Coto de caza en la provincia
Los cazadores de Castilla y León deberán registrar las piezas de caza mayor abatidas en una app de móvil antes de moverlas o de independizar el trofeo del resto del animal; y deberán acompañar una o dos fotografías de la misma, según las especificaciones contenidas en la aplicación, con el objetivo de su control telemático, precinto y trazabilidad. Los monteros, organizadores de cacerías colectivas y los titulares cinegéticos proporcionarán los datos al sistema de control mediante las aplicaciones facilitadas por la Consejería de Medio Ambiente, que facilitará la documentación y manuales de formación para el uso de estas aplicaciones. Adicionalmente, para determinadas especies cinegéticas podrá exigirse la remisión de datos biológicos o biométricos que se consideren de interés para la investigación aplicada en materia cinegética.
El director general de Patrimonio Natural y Política Forestal, José Ángel Arranz, explica a Ical que el sistema de control facilitará a los titulares cinegéticos un código único de trazabilidad, en número coincidente con el cupo anual de capturas contemplado en el plan cinegético. Los titulares o sus representantes podrán autorizar a los cazadores en su coto de caza desde la aplicación, denominada CAPTURCYL, disponible para dispositivos móviles con sistemas operativos Android e iOS. También existe otro sistema de acceso, a través de la web https://www.capturascotos.app/.

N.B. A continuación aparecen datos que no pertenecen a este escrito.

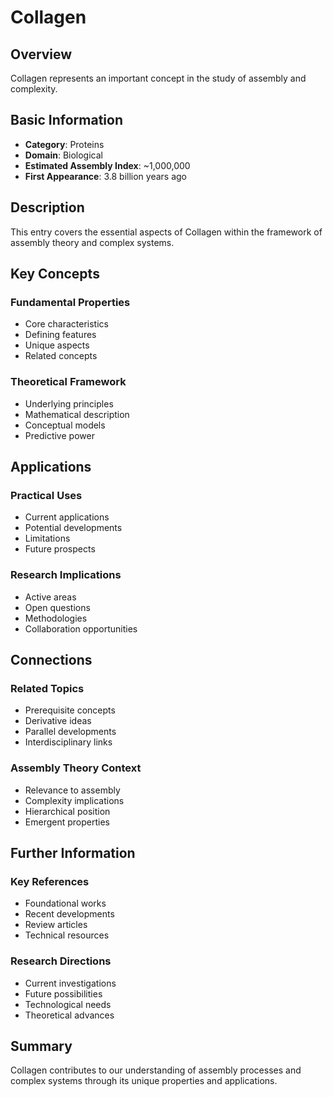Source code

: # Collagen

## Overview

Collagen represents an important concept in the study of assembly and complexity.

## Basic Information

- **Category**: Proteins
- **Domain**: Biological
- **Estimated Assembly Index**: ~1,000,000
- **First Appearance**: 3.8 billion years ago

## Description

This entry covers the essential aspects of Collagen within the framework of assembly theory and complex systems.

## Key Concepts

### Fundamental Properties
- Core characteristics
- Defining features
- Unique aspects
- Related concepts

### Theoretical Framework
- Underlying principles
- Mathematical description
- Conceptual models
- Predictive power

## Applications

### Practical Uses
- Current applications
- Potential developments
- Limitations
- Future prospects

### Research Implications
- Active areas
- Open questions
- Methodologies
- Collaboration opportunities

## Connections

### Related Topics
- Prerequisite concepts
- Derivative ideas
- Parallel developments
- Interdisciplinary links

### Assembly Theory Context
- Relevance to assembly
- Complexity implications
- Hierarchical position
- Emergent properties

## Further Information

### Key References
- Foundational works
- Recent developments
- Review articles
- Technical resources

### Research Directions
- Current investigations
- Future possibilities
- Technological needs
- Theoretical advances

## Summary

Collagen contributes to our understanding of assembly processes and complex systems through its unique properties and applications.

De este modo, el cazador, previamente a comenzar la acción de caza, deberá activar el código único de trazabilidad proporcionado por el titular cinegético mediante esta aplicación, un paso que «sustituye la necesidad de llevar en formato papel la autorización escrita del titular cinegético a favor del cazador», tal y como concreta Arranz. Sin embargo, este procedimiento, que se lleva a cabo «de forma gradual», da también la opción a aquellos que «tienen más dificultades para el uso de las nuevas tecnologías, que lo podrán hacer en papel», como hasta ahora y como alternativa al digital. «Con papel es más engorroso porque obliga a imprimirlo por parte del coto. Vamos a empezar poco a poco. No nos hemos planteado a qué horizonte se obligará a hacer a todo el mundo de forma digital. Veremos cómo funciona porque no queremos que nadie se vea perjudicado por ello», justifica el director general.
La Junta entiende que los cambios «siempre generan inquietud» e indica que para los jabalíes no harán falta fotografías.